• Lavender, honey, olive oil....

    May 4, 2014

    Liz Wells

    Lavender, honey, olive oil, huge bulbs of purple garlic, stacks of green and white asparagus, market stalls laden with saucisson, enormous punnets of strawberries! I am on holiday in the Garden of Eden that is Provence, as a guest of Savannah College of Art (SCAD) on their French campus at Lacoste, near Apt, about an hour southeast of Avignon. I am presently the sole occupant of an 8 bedroom stone built house with views over the valley to the slightly larger village of Bonnieux perched on the next hillside. Limestone predominates, and the slopes bear remarkable white scars where vegetation doesn’t grow. Bonnieux villagers can look back at Lacoste, particularly at the now derelict castle where the infamous Marquis de Sade lived under house arrest. SCAD’s properties include a former farm in the valley, currently a base for interior design students engaged in a consultancy to convert the former railway station in Apt into an active community space. It is reputed that the farmhouse is where the Marquis’s guests were housed, awaiting their turns for evenings up the hill.

    I worked my passage in the form of ‘crit’ seminars with three different groups of students, juniors (equivalent to BA Year 2) and seniors (final year), most of whom are majoring in photography. Some projects were memorably impressive in scope, questions, experiment and imagination. There is little to do in Lacoste at this time of year; the village has two cafés, one shop, and a small tourist information. SCAD maintains their own refectories, a little library in a former boulangerie with rooms on many levels where, somewhat like Alice in Wonderland, not only do I keep bumping my head but also you find students curled up with books in every corner. They have 24 hour access to studios and darkrooms (chemical and digital). There are no painters here this term; textiles, art and architectural history, and industrial design complete the five departments present for the Spring term. The Summer term (July onwards) is probably more raucous as the other major presence in the village is Pierre Cardin who owns various design shops (closed at the moment) and arrives with guests for the July music festival that he runs in one of the former quarries above the village.
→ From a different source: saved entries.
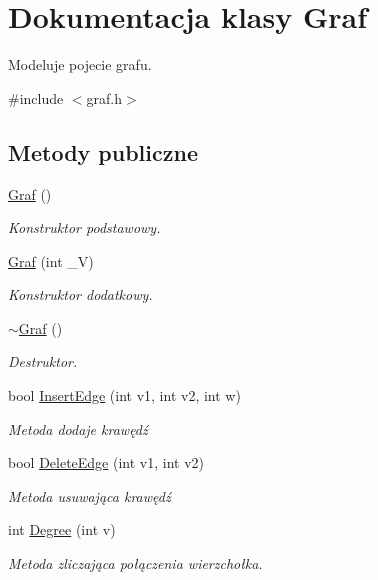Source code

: \hypertarget{class_graf}{\section{\-Dokumentacja klasy \-Graf}
\label{class_graf}
}


\-Modeluje pojecie grafu.  




{\ttfamily \#include $<$graf.\-h$>$}

\subsection*{\-Metody publiczne}
\begin{DoxyCompactItemize}
\item 
\hyperlink{class_graf_a05a504069321858769df57555045d808}{\-Graf} ()
\begin{DoxyCompactList}\small\item\em \-Konstruktor podstawowy. \end{DoxyCompactList}\item 
\hyperlink{class_graf_a5e4550718d37557ac0f5a49b4fe286da}{\-Graf} (int \-\_\-\-V)
\begin{DoxyCompactList}\small\item\em \-Konstruktor dodatkowy. \end{DoxyCompactList}\item 
\hyperlink{class_graf_a4ff3904fd04f367ac0219b52719c567e}{$\sim$\-Graf} ()
\begin{DoxyCompactList}\small\item\em \-Destruktor. \end{DoxyCompactList}\item 
bool \hyperlink{class_graf_a230530c155c0a48d97081e4d6802b8f1}{\-Insert\-Edge} (int v1, int v2, int w)
\begin{DoxyCompactList}\small\item\em \-Metoda dodaje krawędź \end{DoxyCompactList}\item 
bool \hyperlink{class_graf_ae0639ee8216317ffb4144daadfb28e8b}{\-Delete\-Edge} (int v1, int v2)
\begin{DoxyCompactList}\small\item\em \-Metoda usuwająca krawędź \end{DoxyCompactList}\item 
int \hyperlink{class_graf_a687f7efa69596993dd1c37b36d5db0fd}{\-Degree} (int v)
\begin{DoxyCompactList}\small\item\em \-Metoda zliczająca połączenia wierzchołka. \end{DoxyCompactList}\item 

\end{DoxyCompactItemize}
    So, how to make photographs that don’t look like tourist calendars in a landscape replete with regimented vines, poppy field currently in glorious red bloom, and every green hue that can possibly be imagined? There are village characters, picturesque homes and old farm equipment. But there are also caves, steep hillsides, and multiply layered histories. Apparently a cache of arms hidden in a blocked off cave was found only recently when doing conservation work in Lacoste; who knows how many more there may be, and how many personal histories and memories are implicated. It is no accident that there is a museum of the second world war at Fontaine de Vaucluse; this whole region was active in the resistance.

    The name of this village some 40 minutes from Lacoste refers to the ‘fountain’ the top of the Sorgue valley, overlooked by the ruins of a medieval castle. Water gushes up from a source somewhere deep below the stone into a natural bowl surrounded on three sides by stark cliff face; at this time of year it rushes it’s way down the gorge over stones and round dams – although I am told that by high summer it will be a more benign stream. Henry James visited as a gesture of homage to the Renaissance Italian poet, Petrarch (who lived and wrote here for many years), and complained somewhat testily at huge waterwheels powering a woollen mill and a paper mill that for him interrupted what would otherwise have been a picturesque walk to the river source. I thought them rather impressive as industrial legacies; I especially like the fact that one of them still runs the studio where they continue to hand-make paper.

    But the valley also lends itself to reflection on land, landscape, place and community in terms of change and development. My host, Tom Fischer, who has pursued various photography projects concerned with land and environmental degradation, including working with environmental lawyers in the US West. He has been visiting Lacoste since SCAD took over an existing art school there about 14 years ago, and has become very interested in the Luberon region, particularly the valley farms in the valley in the Lacoste area. In effect, by their presence, the American students are creating an archive for the future, simply by photographing in the present – assuming, of course, that they find ways of seeing that transcend the calendar pictorial.